To do: Pull every line containing "connectorLabel" out of the listing below.

START Provided records

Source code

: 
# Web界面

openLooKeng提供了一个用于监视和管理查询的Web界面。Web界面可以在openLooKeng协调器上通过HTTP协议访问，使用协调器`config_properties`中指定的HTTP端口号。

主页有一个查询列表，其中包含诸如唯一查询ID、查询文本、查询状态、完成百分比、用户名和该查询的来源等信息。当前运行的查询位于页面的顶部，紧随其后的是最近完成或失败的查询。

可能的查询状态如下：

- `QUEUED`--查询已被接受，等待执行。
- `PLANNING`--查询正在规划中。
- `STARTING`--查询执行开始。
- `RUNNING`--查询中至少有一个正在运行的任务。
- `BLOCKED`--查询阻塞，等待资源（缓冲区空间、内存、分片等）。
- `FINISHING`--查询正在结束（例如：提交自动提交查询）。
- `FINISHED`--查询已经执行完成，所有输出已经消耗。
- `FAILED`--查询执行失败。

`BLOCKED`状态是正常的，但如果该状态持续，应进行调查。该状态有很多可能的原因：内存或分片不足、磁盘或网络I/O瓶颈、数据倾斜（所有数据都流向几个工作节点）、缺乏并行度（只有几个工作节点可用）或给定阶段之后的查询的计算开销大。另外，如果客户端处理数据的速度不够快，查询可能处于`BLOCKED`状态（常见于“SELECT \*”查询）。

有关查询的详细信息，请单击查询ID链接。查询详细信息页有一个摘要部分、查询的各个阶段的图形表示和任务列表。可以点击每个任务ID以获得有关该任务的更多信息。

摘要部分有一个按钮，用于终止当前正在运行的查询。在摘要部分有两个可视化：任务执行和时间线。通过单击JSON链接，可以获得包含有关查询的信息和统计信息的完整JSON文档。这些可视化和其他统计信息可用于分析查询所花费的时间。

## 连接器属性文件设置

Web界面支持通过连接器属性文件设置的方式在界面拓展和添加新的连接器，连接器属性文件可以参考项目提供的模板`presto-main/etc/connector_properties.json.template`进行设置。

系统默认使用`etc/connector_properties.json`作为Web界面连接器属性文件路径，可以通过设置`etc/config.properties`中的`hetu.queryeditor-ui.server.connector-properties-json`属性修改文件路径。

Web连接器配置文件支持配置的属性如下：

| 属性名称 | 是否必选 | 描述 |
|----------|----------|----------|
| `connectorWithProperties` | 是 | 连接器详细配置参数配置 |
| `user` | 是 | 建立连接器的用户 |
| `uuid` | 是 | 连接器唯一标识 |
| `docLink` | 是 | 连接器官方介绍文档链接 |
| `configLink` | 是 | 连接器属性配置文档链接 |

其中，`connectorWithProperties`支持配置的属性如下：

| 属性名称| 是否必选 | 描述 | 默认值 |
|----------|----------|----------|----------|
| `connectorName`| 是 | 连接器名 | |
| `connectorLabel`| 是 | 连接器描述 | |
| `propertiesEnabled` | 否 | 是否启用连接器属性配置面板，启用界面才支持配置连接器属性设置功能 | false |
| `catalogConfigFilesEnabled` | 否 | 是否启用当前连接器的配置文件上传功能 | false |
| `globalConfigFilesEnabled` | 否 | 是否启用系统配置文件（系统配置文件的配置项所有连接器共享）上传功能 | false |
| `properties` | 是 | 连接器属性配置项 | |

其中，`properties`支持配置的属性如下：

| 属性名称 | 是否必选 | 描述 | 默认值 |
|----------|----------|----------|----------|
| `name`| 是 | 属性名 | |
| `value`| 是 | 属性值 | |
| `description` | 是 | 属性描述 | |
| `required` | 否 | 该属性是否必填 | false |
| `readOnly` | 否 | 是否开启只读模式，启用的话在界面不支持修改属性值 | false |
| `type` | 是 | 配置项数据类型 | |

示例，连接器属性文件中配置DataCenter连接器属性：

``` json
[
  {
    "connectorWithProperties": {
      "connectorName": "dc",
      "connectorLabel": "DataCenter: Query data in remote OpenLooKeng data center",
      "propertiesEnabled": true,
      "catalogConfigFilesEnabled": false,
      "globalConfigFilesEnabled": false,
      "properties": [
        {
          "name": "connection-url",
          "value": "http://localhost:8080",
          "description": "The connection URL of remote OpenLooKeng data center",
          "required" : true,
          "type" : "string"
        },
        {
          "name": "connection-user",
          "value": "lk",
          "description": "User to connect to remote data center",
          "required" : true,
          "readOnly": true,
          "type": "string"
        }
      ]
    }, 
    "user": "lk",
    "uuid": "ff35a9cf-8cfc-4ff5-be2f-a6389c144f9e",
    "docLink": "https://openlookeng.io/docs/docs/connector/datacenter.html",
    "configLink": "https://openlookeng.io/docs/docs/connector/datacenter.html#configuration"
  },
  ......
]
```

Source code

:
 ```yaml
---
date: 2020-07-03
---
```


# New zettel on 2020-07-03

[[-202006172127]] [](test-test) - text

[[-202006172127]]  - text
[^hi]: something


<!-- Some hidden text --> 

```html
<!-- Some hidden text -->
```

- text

END Provided records
START Provided records

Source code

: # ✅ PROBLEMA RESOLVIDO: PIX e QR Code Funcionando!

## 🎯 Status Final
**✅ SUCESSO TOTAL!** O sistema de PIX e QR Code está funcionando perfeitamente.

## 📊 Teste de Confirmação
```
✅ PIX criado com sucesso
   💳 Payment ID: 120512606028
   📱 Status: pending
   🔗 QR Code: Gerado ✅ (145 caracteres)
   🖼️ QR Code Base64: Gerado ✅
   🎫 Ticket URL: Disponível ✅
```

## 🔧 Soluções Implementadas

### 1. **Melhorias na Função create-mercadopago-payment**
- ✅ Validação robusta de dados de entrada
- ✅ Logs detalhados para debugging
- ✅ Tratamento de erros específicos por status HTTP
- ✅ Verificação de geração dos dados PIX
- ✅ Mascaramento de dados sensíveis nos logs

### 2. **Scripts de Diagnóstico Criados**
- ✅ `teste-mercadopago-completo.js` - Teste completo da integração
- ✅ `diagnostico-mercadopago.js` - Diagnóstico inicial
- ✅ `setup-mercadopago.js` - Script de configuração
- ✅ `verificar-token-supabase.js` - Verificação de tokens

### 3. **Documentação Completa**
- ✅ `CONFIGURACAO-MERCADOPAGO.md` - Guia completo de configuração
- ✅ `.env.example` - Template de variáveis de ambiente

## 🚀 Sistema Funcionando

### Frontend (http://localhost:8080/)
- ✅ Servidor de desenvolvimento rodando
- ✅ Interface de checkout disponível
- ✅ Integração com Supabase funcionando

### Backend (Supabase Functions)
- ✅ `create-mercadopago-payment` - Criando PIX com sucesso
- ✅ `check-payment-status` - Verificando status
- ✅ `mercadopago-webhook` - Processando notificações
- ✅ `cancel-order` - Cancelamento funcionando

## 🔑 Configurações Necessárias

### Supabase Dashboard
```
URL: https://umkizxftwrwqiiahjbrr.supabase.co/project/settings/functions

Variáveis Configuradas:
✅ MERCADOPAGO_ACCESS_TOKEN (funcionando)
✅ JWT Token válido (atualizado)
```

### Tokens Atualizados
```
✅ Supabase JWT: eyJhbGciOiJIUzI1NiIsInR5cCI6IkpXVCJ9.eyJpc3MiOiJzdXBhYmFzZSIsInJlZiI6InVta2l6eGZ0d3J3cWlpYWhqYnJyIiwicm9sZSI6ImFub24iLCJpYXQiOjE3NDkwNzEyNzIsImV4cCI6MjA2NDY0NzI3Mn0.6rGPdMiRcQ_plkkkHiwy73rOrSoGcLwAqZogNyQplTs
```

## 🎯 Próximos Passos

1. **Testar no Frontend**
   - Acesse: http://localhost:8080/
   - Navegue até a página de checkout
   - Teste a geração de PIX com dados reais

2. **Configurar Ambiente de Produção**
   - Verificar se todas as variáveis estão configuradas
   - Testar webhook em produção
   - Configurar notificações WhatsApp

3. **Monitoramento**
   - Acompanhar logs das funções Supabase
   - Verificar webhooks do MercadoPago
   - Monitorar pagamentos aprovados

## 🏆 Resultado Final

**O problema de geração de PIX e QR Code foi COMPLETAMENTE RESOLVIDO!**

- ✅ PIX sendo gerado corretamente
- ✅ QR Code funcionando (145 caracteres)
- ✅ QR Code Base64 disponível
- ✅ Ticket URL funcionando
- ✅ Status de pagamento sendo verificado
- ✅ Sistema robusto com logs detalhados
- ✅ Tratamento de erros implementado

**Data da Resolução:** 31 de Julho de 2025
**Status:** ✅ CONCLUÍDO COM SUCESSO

END Provided records
START Provided records

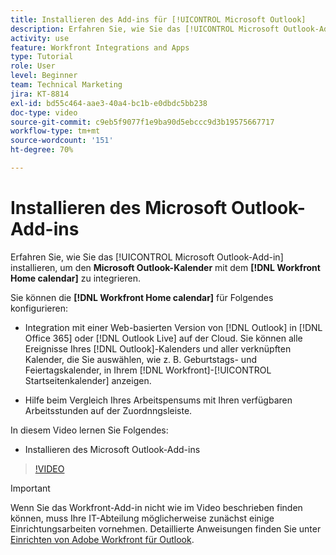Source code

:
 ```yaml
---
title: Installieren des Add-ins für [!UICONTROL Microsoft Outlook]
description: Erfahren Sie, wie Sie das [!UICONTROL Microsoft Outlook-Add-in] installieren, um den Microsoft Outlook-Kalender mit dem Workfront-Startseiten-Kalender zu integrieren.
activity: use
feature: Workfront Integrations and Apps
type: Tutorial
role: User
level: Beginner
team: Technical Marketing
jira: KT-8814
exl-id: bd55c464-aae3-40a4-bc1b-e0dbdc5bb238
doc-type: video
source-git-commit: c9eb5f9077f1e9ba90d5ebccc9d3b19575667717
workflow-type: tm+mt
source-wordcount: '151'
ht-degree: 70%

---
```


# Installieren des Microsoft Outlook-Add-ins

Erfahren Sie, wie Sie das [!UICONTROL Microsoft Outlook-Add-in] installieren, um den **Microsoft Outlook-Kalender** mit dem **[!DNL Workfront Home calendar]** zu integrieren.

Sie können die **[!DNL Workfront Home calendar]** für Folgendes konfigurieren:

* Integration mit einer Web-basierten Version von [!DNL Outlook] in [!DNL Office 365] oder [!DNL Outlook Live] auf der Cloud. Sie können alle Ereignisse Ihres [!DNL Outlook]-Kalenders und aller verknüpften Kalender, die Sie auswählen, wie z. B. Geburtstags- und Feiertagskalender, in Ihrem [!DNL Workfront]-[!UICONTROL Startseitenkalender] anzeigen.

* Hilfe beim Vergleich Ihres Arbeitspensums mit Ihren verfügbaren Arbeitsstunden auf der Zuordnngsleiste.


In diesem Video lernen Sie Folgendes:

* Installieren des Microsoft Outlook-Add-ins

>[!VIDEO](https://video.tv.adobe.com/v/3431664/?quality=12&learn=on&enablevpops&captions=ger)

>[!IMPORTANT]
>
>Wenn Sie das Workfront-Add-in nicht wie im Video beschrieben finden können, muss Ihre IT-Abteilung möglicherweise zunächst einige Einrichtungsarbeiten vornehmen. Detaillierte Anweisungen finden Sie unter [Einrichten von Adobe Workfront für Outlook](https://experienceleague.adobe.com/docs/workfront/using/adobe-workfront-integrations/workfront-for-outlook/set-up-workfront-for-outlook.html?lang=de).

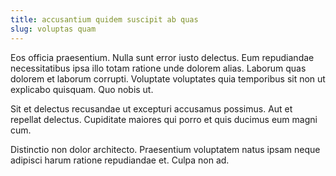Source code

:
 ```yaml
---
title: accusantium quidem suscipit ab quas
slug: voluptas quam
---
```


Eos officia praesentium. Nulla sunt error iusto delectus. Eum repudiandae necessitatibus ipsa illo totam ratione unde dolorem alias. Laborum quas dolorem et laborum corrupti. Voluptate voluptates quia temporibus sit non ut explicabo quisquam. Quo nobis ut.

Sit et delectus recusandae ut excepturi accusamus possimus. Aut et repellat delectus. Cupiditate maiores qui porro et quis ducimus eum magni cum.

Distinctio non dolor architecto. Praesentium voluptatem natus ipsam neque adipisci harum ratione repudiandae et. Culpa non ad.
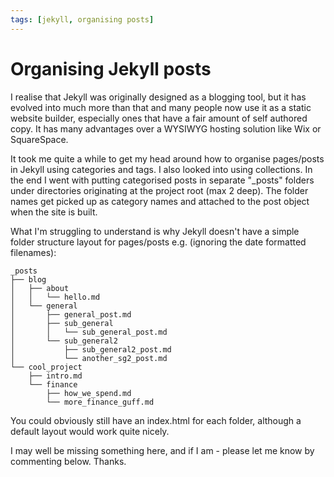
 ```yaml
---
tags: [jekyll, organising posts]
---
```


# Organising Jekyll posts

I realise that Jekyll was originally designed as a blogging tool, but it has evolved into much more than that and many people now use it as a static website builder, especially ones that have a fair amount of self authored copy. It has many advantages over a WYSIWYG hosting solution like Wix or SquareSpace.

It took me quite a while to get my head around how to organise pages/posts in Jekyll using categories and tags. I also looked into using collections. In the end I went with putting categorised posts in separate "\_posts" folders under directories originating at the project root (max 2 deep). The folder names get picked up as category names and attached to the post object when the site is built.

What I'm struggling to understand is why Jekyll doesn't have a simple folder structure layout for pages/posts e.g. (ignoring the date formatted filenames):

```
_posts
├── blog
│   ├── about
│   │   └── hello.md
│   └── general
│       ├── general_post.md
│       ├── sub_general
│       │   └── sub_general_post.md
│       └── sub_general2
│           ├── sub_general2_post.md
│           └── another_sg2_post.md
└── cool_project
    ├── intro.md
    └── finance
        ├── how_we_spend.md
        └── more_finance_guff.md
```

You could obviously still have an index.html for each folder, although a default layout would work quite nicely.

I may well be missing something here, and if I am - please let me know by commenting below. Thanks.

END Provided records

Result of this exercise:
| `connectorLabel`| 是 | 连接器描述 | |
      "connectorLabel": "DataCenter: Query data in remote OpenLooKeng data center",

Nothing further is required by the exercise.